I follow up this week’s reports on the latest releases from Charles Joguet and from Philippe Alliet with a handful of tasting notes on another leading source of red wines from the Loire Valley. This time, however, we have left the vineyards of Chinon behind and travelled north, crossing the Loire in the process, to the vineyards of Bourgueil (and St Nicolas de Bourgueil). Today’s report points the spotlight in the direction of Yannick Amirault.

As with my previous reports I began with a few wines from the 2023 vintage, but these notes have already been published in my Loire Valley 2023 First Taste report, and so I launch directly into the 2022 vintage again here, followed by a solitary representative from 2021.

The Wines

The 2022 Quartet began with a wine free of Cabernet Franc; this was not as sacrilegious as it sounds, as this was the 2022 Bâtard-Princesse, the Amirault family’s prototype white Bourgueil (it is not marketed as such, but it is how I see it) which is 100% Chenin Blanc.

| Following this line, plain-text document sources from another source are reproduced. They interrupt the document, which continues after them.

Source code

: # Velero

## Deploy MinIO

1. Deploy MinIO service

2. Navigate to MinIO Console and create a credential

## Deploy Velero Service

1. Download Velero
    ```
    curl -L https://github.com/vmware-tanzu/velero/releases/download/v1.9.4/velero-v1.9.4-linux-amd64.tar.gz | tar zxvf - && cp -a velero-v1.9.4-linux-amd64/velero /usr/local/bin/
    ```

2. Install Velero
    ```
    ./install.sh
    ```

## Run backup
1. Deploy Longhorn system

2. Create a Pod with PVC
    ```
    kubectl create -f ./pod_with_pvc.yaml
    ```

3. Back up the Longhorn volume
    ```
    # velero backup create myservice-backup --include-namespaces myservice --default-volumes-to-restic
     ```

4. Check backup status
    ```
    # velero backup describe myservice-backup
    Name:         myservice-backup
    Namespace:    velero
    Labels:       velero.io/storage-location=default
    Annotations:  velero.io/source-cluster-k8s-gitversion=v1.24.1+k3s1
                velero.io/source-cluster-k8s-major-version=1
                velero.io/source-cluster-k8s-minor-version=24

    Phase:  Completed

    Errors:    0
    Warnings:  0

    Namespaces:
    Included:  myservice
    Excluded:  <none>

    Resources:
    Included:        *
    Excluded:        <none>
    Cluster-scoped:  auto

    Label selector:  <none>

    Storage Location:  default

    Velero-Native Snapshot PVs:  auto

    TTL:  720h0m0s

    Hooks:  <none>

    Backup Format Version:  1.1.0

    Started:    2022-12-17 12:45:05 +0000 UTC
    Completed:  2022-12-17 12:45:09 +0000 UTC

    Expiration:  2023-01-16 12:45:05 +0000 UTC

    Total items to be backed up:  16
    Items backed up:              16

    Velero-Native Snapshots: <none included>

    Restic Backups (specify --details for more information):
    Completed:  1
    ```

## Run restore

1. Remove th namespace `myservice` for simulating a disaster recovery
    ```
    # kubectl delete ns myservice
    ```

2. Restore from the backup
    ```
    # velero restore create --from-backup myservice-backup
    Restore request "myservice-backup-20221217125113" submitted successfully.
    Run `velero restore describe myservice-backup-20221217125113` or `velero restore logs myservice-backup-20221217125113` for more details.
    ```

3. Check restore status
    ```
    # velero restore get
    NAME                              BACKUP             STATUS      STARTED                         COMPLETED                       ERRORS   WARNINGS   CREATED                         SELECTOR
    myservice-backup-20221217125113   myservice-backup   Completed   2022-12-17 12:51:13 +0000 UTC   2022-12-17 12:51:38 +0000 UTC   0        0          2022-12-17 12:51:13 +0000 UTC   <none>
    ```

Unlike Chinon the Bourgueil appellation does not allow for white wines, so this relatively recent addition to the portfolio is made within the IGP Val de Loire designation. How long will it be before the appellation rules are change to permit white wines in Bourgueil? I don’t know, but if the vignerons of the Médoc peninsula can have a white wine appellation (the new Médoc Blanc is set to appear in the next year or two) then I don’t see why they the same can’t be true of Bourgueil with its favourable clay, limestone and gravel terroirs.